→ Given records:
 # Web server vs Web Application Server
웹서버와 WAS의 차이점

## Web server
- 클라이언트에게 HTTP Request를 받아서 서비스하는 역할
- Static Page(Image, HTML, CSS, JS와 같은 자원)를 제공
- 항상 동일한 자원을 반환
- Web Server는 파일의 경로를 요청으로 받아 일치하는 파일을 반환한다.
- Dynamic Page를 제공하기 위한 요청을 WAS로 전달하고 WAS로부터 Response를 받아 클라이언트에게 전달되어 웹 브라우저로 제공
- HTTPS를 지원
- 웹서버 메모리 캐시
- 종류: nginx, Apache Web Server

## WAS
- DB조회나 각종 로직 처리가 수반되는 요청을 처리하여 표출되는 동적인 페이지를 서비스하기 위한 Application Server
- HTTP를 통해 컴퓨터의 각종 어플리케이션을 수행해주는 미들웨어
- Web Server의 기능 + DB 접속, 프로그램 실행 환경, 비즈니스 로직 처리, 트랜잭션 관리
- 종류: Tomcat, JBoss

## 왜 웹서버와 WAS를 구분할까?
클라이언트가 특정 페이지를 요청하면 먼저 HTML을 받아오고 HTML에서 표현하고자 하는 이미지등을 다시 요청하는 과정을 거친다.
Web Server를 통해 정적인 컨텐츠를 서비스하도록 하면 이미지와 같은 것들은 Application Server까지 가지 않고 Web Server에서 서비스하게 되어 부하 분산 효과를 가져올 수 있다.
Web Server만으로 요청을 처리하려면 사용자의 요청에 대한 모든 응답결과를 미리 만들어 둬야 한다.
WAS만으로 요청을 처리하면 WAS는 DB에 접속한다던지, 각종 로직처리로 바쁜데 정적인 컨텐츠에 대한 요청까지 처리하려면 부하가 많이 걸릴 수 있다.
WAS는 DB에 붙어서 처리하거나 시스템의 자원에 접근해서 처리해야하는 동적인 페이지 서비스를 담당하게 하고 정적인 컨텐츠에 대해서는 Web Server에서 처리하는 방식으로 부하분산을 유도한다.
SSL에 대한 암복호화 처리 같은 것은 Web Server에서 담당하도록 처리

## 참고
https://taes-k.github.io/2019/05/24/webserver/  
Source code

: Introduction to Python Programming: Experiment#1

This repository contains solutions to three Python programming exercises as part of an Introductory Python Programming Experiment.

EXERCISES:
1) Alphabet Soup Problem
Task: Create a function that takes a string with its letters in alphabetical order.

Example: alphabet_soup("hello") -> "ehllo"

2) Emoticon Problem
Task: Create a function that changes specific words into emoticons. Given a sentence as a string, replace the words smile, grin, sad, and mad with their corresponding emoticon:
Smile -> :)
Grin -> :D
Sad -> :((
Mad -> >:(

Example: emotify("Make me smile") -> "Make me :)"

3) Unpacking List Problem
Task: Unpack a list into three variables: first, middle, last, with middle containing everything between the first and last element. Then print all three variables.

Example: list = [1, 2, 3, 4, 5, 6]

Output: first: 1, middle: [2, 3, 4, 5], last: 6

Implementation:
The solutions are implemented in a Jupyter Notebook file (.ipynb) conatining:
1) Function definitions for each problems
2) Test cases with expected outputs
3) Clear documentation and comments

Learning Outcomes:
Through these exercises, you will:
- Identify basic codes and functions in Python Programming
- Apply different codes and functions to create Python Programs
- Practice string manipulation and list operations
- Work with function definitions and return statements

→ What to produce: Respond with the exact lines running from the one that contains "Smile -> :)" through the last line of the data above, and no other lines.

→ Result:
Smile -> :)
Grin -> :D
Sad -> :((
Mad -> >:(

Example: emotify("Make me smile") -> "Make me :)"

3) Unpacking List Problem
Task: Unpack a list into three variables: first, middle, last, with middle containing everything between the first and last element. Then print all three variables.

Example: list = [1, 2, 3, 4, 5, 6]

Output: first: 1, middle: [2, 3, 4, 5], last: 6

Implementation:
The solutions are implemented in a Jupyter Notebook file (.ipynb) conatining:
1) Function definitions for each problems
2) Test cases with expected outputs
3) Clear documentation and comments

Learning Outcomes:
Through these exercises, you will:
- Identify basic codes and functions in Python Programming
- Apply different codes and functions to create Python Programs
- Practice string manipulation and list operations
- Work with function definitions and return statements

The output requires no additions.